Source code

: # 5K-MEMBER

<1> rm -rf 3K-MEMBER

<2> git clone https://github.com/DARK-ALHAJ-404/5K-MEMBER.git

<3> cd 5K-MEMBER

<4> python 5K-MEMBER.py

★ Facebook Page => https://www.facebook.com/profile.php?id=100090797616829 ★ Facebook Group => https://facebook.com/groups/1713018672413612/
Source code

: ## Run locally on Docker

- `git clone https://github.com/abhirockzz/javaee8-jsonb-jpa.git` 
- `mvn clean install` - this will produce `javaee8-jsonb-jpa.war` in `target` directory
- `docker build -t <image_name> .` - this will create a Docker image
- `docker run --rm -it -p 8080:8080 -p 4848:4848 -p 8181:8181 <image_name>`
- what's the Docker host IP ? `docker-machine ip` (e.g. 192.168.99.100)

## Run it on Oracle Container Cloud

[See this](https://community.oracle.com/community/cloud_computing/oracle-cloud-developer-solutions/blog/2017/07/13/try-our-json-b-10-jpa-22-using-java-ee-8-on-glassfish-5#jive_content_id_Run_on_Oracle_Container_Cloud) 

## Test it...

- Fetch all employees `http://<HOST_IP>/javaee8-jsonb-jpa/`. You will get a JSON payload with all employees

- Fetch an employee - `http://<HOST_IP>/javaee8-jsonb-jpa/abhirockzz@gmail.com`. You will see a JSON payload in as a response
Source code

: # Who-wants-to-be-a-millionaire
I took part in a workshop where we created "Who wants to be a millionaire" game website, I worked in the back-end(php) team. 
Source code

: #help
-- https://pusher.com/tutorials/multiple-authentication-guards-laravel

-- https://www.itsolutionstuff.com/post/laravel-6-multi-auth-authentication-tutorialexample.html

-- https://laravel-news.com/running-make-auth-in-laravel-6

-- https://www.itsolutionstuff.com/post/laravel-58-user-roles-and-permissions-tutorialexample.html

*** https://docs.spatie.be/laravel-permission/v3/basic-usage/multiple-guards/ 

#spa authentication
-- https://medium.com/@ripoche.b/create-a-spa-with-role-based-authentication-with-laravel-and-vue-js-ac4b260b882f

▶ **Directions for this task**:
Within the material above, transcribe exactly the lines that run from the line holding "<3> cd 5K-MEMBER" through the line holding "## Run it on Oracle Container Cloud".

▶ **Result of this task**:
<3> cd 5K-MEMBER

<4> python 5K-MEMBER.py

★ Facebook Page => https://www.facebook.com/profile.php?id=100090797616829 ★ Facebook Group => https://facebook.com/groups/1713018672413612/
Source code

: ## Run locally on Docker

- `git clone https://github.com/abhirockzz/javaee8-jsonb-jpa.git` 
- `mvn clean install` - this will produce `javaee8-jsonb-jpa.war` in `target` directory
- `docker build -t <image_name> .` - this will create a Docker image
- `docker run --rm -it -p 8080:8080 -p 4848:4848 -p 8181:8181 <image_name>`
- what's the Docker host IP ? `docker-machine ip` (e.g. 192.168.99.100)

## Run it on Oracle Container Cloud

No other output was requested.